Déchets : le cas de Fos laisse sceptique

Le 07/11/2013 à 18:40  

Déchets : le cas de Fos laisse sceptique

une fosse à déchets ménagers Si le SDIS des Bouches-du-Rhône a bien allégé le dispositif déployé précédemment, le site reste sous étroite surveillance, suite à l’incendie qui l’a ravagé dans la nuit du 1er au 2 novembre. Totalement à l’arrêt, pour une durée indéterminée dans un premier temps, les déchets sont pour l'heure, contraints de voyager un peu, pour se faire traiter, ce qui ne manque pas de relancer le débat s’agissant de l’installation exploitée par la société EveRé, filiale de l'espagnol Urbaser… Si les choses avancent à bons pas quant à la restauration de la situation, à l'approche des prochaines élections municipales, voilà un incendie qui pourrait remettre de l'huile sur le feu...

pompiers Les sapeurs pompiers ont quitté le site hier soir (voir Déchets : Fos crie au feu!). Seul un camion de lutte est resté à disposition sur site par sécurité. Il devrait quitter le site aujourd’hui dans la soirée. « Nos salariés réalisent maintenant une surveillance soutenue sur l’ensemble du site.
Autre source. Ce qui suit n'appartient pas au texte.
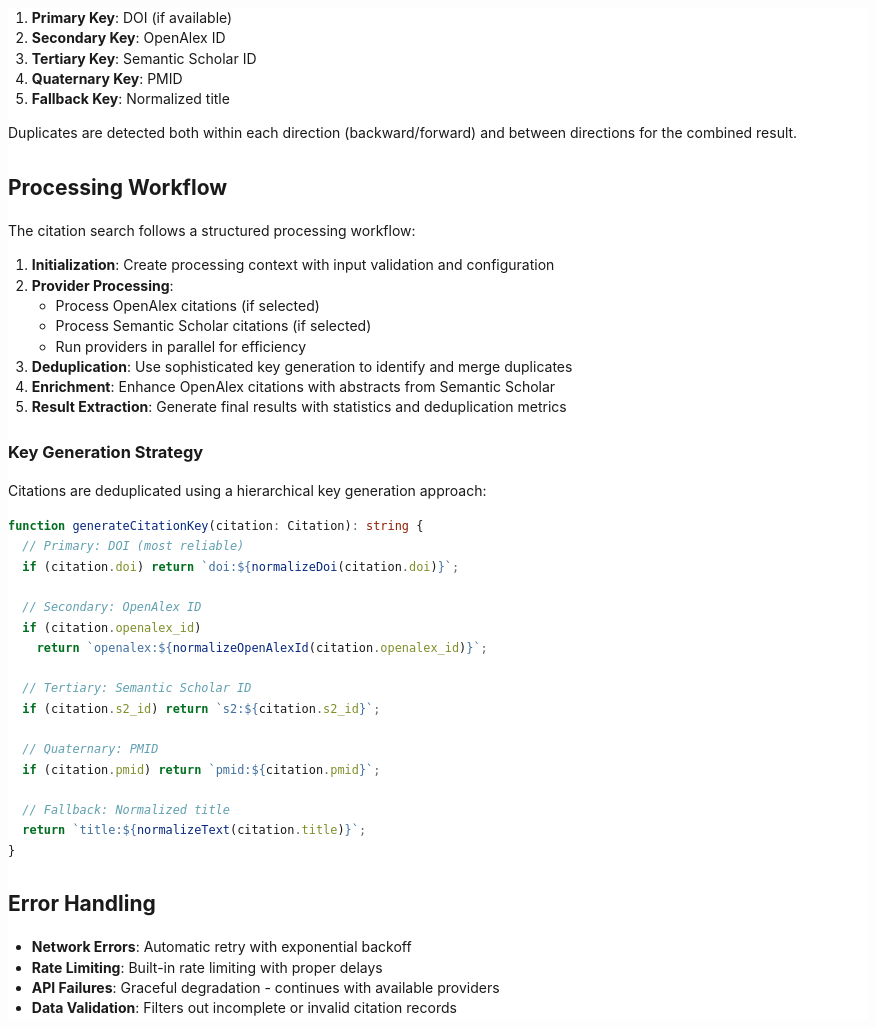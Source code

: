1. **Primary Key**: DOI (if available)
2. **Secondary Key**: OpenAlex ID
3. **Tertiary Key**: Semantic Scholar ID
4. **Quaternary Key**: PMID
5. **Fallback Key**: Normalized title

Duplicates are detected both within each direction (backward/forward) and between directions for the combined result.

## Processing Workflow

The citation search follows a structured processing workflow:

1. **Initialization**: Create processing context with input validation and configuration
2. **Provider Processing**:
   - Process OpenAlex citations (if selected)
   - Process Semantic Scholar citations (if selected)
   - Run providers in parallel for efficiency
3. **Deduplication**: Use sophisticated key generation to identify and merge duplicates
4. **Enrichment**: Enhance OpenAlex citations with abstracts from Semantic Scholar
5. **Result Extraction**: Generate final results with statistics and deduplication metrics

### Key Generation Strategy

Citations are deduplicated using a hierarchical key generation approach:

```typescript
function generateCitationKey(citation: Citation): string {
  // Primary: DOI (most reliable)
  if (citation.doi) return `doi:${normalizeDoi(citation.doi)}`;

  // Secondary: OpenAlex ID
  if (citation.openalex_id)
    return `openalex:${normalizeOpenAlexId(citation.openalex_id)}`;

  // Tertiary: Semantic Scholar ID
  if (citation.s2_id) return `s2:${citation.s2_id}`;

  // Quaternary: PMID
  if (citation.pmid) return `pmid:${citation.pmid}`;

  // Fallback: Normalized title
  return `title:${normalizeText(citation.title)}`;
}
```

## Error Handling

- **Network Errors**: Automatic retry with exponential backoff
- **Rate Limiting**: Built-in rate limiting with proper delays
- **API Failures**: Graceful degradation - continues with available providers
- **Data Validation**: Filters out incomplete or invalid citation records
Les sapeurs pompiers, avec qui en temps normal des exercices réguliers sont organisés, ont effectué un travail remarquable », indique l’entreprise dans un message datant de ce jour.
Si les déchets ne peuvent plus être traités sur ce site, la collecte des déchets ménagers de la Communauté urbaine de Marseille Provence Métropole en elle-même, n’est aucunement affectée par cet incendie : les ordures ménagères partent donc à destination des centres de stockage de Jas de Rhodes et Septèmes-les-Vallons, situés dans les Bouches du Rhône. Pour mémoire, on rappellera que EveRé ne reçoit que les ordures ménagères résiduelles, c’est-à-dire après que les habitants aient effectué les opérations de tri en vue du recyclage au travers du dispositif déployé par la CUMPM.

 L'état des lieux s'affine
enquête Depuis mardi, une enquête diligentée par la Police Nationale, épaulée par un expert judiciaire, est en cours et devrait se poursuivre durant une semaine. Aucune date n’est encore avancée pour le résultat de cette investigation à propos de l’incendie dont la cause est toujours inconnue. Seul le lieu du départ de feu est identifié : le bâtiment de tri secondaire, dans lequel aucune matière combustible n’est entreposée. A la clé, un sinistre qui a ravagé l’installation, via la combustion de milliers de tonnes de déchets se trouvant sur les lieux.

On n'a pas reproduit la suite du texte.